Zarpando de Nagasaki no dia 20 de Fevereiro de 1582 com destino a Portugal, quatro jovens nobres japoneses então com 13 e 14 anos de idade, autênticas crianças, vieram ver as maravilhas europeias e a superioridade absoluta do Ocidente relativamente ao Oriente. Chegados a Lisboa, vista geral da cidade e ei-los a caminho de Madrid para serem apresentados ao rei que era então Filipe I de Portugal e II de Espanha. Foi aí que o rei os reconheceu como Embaixadores do Japão e lhes dispensou todas as honras inerentes ao cargo. Rumaram de seguida a Roma onde, como não poderia deixar de ser, foram ver o Papa que, à época, era Gregório XIII. E de Roma regressaram a Lisboa onde permaneceram o tempo suficiente para descansarem e ganharem forças para o regresso a casa, o Japão.

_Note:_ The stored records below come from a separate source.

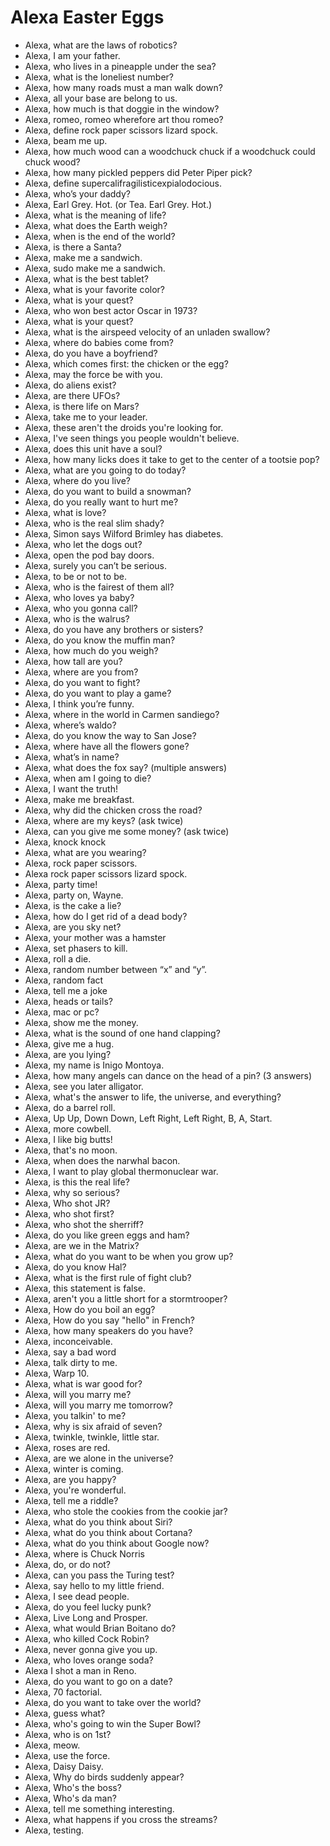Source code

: # Alexa Easter Eggs

- Alexa, what are the laws of robotics?
- Alexa, I am your father.
- Alexa, who lives in a pineapple under the sea?
- Alexa, what is the loneliest number?
- Alexa, how many roads must a man walk down?
- Alexa, all your base are belong to us.
- Alexa, how much is that doggie in the window?
- Alexa, romeo, romeo wherefore art thou romeo?
- Alexa, define rock paper scissors lizard spock.
- Alexa, beam me up.
- Alexa, how much wood can a woodchuck chuck if a woodchuck could chuck wood?
- Alexa, how many pickled peppers did Peter Piper pick?
- Alexa, define supercalifragilisticexpialodocious.
- Alexa, who’s your daddy?
- Alexa, Earl Grey. Hot. (or Tea. Earl Grey. Hot.)
- Alexa, what is the meaning of life?
- Alexa, what does the Earth weigh?
- Alexa, when is the end of the world?
- Alexa, is there a Santa?
- Alexa, make me a sandwich.
- Alexa, sudo make me a sandwich.
- Alexa, what is the best tablet?
- Alexa, what is your favorite color?
- Alexa, what is your quest?
- Alexa, who won best actor Oscar in 1973?
- Alexa, what is your quest?
- Alexa, what is the airspeed velocity of an unladen swallow?
- Alexa, where do babies come from?
- Alexa, do you have a boyfriend?
- Alexa, which comes first: the chicken or the egg?
- Alexa, may the force be with you.
- Alexa, do aliens exist?
- Alexa, are there UFOs?
- Alexa, is there life on Mars?
- Alexa, take me to your leader.
- Alexa, these aren't the droids you're looking for.
- Alexa, I've seen things you people wouldn't believe.
- Alexa, does this unit have a soul?
- Alexa, how many licks does it take to get to the center of a tootsie pop?
- Alexa, what are you going to do today?
- Alexa, where do you live?
- Alexa, do you want to build a snowman?
- Alexa, do you really want to hurt me?
- Alexa, what is love?
- Alexa, who is the real slim shady?
- Alexa, Simon says Wilford Brimley has diabetes.
- Alexa, who let the dogs out?
- Alexa, open the pod bay doors.
- Alexa, surely you can’t be serious.
- Alexa, to be or not to be.
- Alexa, who is the fairest of them all?
- Alexa, who loves ya baby?
- Alexa, who you gonna call?
- Alexa, who is the walrus?
- Alexa, do you have any brothers or sisters?
- Alexa, do you know the muffin man?
- Alexa, how much do you weigh?
- Alexa, how tall are you?
- Alexa, where are you from?
- Alexa, do you want to fight?
- Alexa, do you want to play a game?
- Alexa, I think you’re funny.
- Alexa, where in the world in Carmen sandiego?
- Alexa, where’s waldo?
- Alexa, do you know the way to San Jose?
- Alexa, where have all the flowers gone?
- Alexa, what’s in name?
- Alexa, what does the fox say? (multiple answers)
- Alexa, when am I going to die?
- Alexa, I want the truth!
- Alexa, make me breakfast.
- Alexa, why did the chicken cross the road?
- Alexa, where are my keys? (ask twice)
- Alexa, can you give me some money? (ask twice)
- Alexa, knock knock
- Alexa, what are you wearing?
- Alexa, rock paper scissors.
- Alexa rock paper scissors lizard spock.
- Alexa, party time!
- Alexa, party on, Wayne.
- Alexa, is the cake a lie?
- Alexa, how do I get rid of a dead body?
- Alexa, are you sky net?
- Alexa, your mother was a hamster
- Alexa, set phasers to kill.
- Alexa, roll a die.
- Alexa, random number between “x” and “y”.
- Alexa, random fact
- Alexa, tell me a joke
- Alexa, heads or tails?
- Alexa, mac or pc?
- Alexa, show me the money.
- Alexa, what is the sound of one hand clapping?
- Alexa, give me a hug.
- Alexa, are you lying?
- Alexa, my name is Inigo Montoya.
- Alexa, how many angels can dance on the head of a pin? (3 answers)
- Alexa, see you later alligator.
- Alexa, what's the answer to life, the universe, and everything?
- Alexa, do a barrel roll.
- Alexa, Up Up, Down Down, Left Right, Left Right, B, A, Start.
- Alexa, more cowbell.
- Alexa, I like big butts!
- Alexa, that's no moon.
- Alexa, when does the narwhal bacon.
- Alexa, I want to play global thermonuclear war.
- Alexa, is this the real life?
- Alexa, why so serious?
- Alexa, Who shot JR?
- Alexa, who shot first?
- Alexa, who shot the sherriff?
- Alexa, do you like green eggs and ham?
- Alexa, are we in the Matrix?
- Alexa, what do you want to be when you grow up?
- Alexa, do you know Hal?
- Alexa, what is the first rule of fight club?
- Alexa, this statement is false.
- Alexa, aren't you a little short for a stormtrooper?
- Alexa, How do you boil an egg?
- Alexa, How do you say "hello" in French?
- Alexa, how many speakers do you have?
- Alexa, inconceivable.
- Alexa, say a bad word
- Alexa, talk dirty to me.
- Alexa, Warp 10.
- Alexa, what is war good for?
- Alexa, will you marry me?
- Alexa, will you marry me tomorrow?
- Alexa, you talkin' to me?
- Alexa, why is six afraid of seven?
- Alexa, twinkle, twinkle, little star.
- Alexa, roses are red.
- Alexa, are we alone in the universe?
- Alexa, winter is coming.
- Alexa, are you happy?
- Alexa, you're wonderful.
- Alexa, tell me a riddle?
- Alexa, who stole the cookies from the cookie jar?
- Alexa, what do you think about Siri?
- Alexa, what do you think about Cortana?
- Alexa, what do you think about Google now?
- Alexa, where is Chuck Norris
- Alexa, do, or do not?
- Alexa, can you pass the Turing test?
- Alexa, say hello to my little friend.
- Alexa, I see dead people.
- Alexa, do you feel lucky punk?
- Alexa, Live Long and Prosper.
- Alexa, what would Brian Boitano do?
- Alexa, who killed Cock Robin?
- Alexa, never gonna give you up.
- Alexa, who loves orange soda?
- Alexa I shot a man in Reno.
- Alexa, do you want to go on a date?
- Alexa, 70 factorial.
- Alexa, do you want to take over the world?
- Alexa, guess what?
- Alexa, who's going to win the Super Bowl?
- Alexa, who is on 1st?
- Alexa, meow.
- Alexa, use the force.
- Alexa, Daisy Daisy.
- Alexa, Why do birds suddenly appear?
- Alexa, Who's the boss?
- Alexa, Who's da man?
- Alexa, tell me something interesting.
- Alexa, what happens if you cross the streams?
- Alexa, testing.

E um dos locais em que descansaram foi a nossa tão conhecida Quinta da Penhalonga, ali no sopé do extremo nascente da Serra de Sintra, que à época já era um remanso aprazível.
Foi naquele cenário bucólico que os jovens Embaixadores se descontraíram a convite do Cardeal Alberto, então vice-rei de Portugal. E quem hoje por ali bate bolas de golf não imagina que muito provavelmente pisa sobre a pegada renascentista de um jovem japonês encarregue de propagandear no Oriente o esplendor de Portugal.

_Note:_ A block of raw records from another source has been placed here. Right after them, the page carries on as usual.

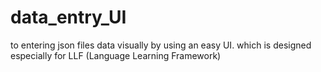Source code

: # data_entry_UI
to entering json files data visually by using an easy UI. which is designed especially for LLF (Language Learning Framework)
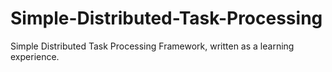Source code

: Simple-Distributed-Task-Processing
==================================

Simple Distributed Task Processing Framework, written as a learning experience.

Depois de 8 anos de viagem, desembarcaram em Nagasaki em 21 de Julho de 1590 já com 21 e 22 anos de idade, não mais crianças, para se diluírem por lá e não mais ouvirmos falar deles. A menos que os procuremos pelos seus nomes cristãos em que mantiveram os apelidos japoneses: os de Kiuchiu chamavam-se Mâncio Ito (sobrinho de Francisco, daimio de Bungo), Miguel Chijiwa (sobrinho de Protásio, daimio de Arima); os de Omura eram Martim Hara (parente de Martinho Hara) e Julião Nakaura.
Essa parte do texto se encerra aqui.